It is rare in real life that a drug only divides over one volume. A drug is divided throughout the body and the volume of distribution depends upon where the drug distributes and where the concentration of the drug is measured. The concentration is most often measured in plasma, as this is the most accessible body fluid.
As a mathematical exercise, put 10 units of drug in, distributing over various tissues as seen in the Figure. Now we determine the volume of distribution of the drug. The concentration of drug in the plasma would be equal to 5 units/3 litres or 1.67 unit/litre. From this it follows that the Vd = Dose / concentration = 10 units / 1.67 units/litres = 6 litres.
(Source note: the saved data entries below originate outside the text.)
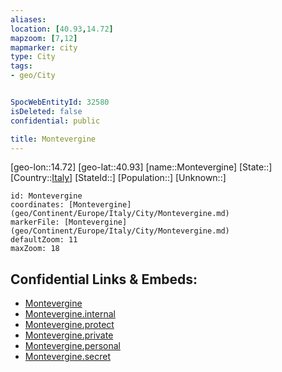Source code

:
 ```yaml
---
aliases: 
location: [40.93,14.72]
mapzoom: [7,12] 
mapmarker: city 
type: City
tags:
- geo/City


SpocWebEntityId: 32580
isDeleted: false
confidential: public

title: Montevergine
---
```

[geo-lon::14.72]
[geo-lat::40.93]
[name::Montevergine]
[State::]
[Country::[Italy](geo/Continent/Europe/Italy.md)]
[StateId::]
[Population::]
[Unknown::]


```leaflet
id: Montevergine
coordinates: [Montevergine](geo/Continent/Europe/Italy/City/Montevergine.md)
markerFile: [Montevergine](geo/Continent/Europe/Italy/City/Montevergine.md)
defaultZoom: 11 
maxZoom: 18
```


## Confidential Links & Embeds: 
- [Montevergine](../../../../../../_public/geo/Continent/Europe/Italy/City/Montevergine.md) 
- [Montevergine.internal](../../../../../../_internal/geo/Continent/Europe/Italy/City/Montevergine.internal.md) 
- [Montevergine.protect](../../../../../../_protect/geo/Continent/Europe/Italy/City/Montevergine.protect.md) 
- [Montevergine.private](../../../../../../_private/geo/Continent/Europe/Italy/City/Montevergine.private.md) 
- [Montevergine.personal](../../../../../../_personal/geo/Continent/Europe/Italy/City/Montevergine.personal.md) 
- [Montevergine.secret](../../../../../../_secret/geo/Continent/Europe/Italy/City/Montevergine.secret.md)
See how drugs can distribute over different components and what this means in the human body by clicking here and selecting the body compartment model and the human body model (module 2 and 3).
Note that distribution of drug over different tissues can take time. If distribution is relatively slow, then the concentration in the plasma is relatively high, and often an increased elimination rate is observed until the distribution of the drug is settled.
Edoxaban and Apixaban are two Direct oral anticoagulants (DOACs). Edoxaban has a Vd around 1.5 L/kg, whereas Apixaban has a Vd of only 0.3 L/kg. This relatively large change in Vd between two drugs of the same class is not uncommon, and is related to the properties of the drug. Which of the following factors will likely NOT affect the distribution value of both drugs?
Extra info: Increasing the lipophilicity of the drug will most likely increase distribution to lipophilic tissues (thus increasing the volume of distribution). Increasing the molecular weight will less likely be transported over barriers (and thus reduce the volume of distribution). Reducing protein binding will increase the fraction of unbound drug that is able to be transported over barriers (thus increase the distribution). The dose is usually not affecting the distribution (unless saturation takes place).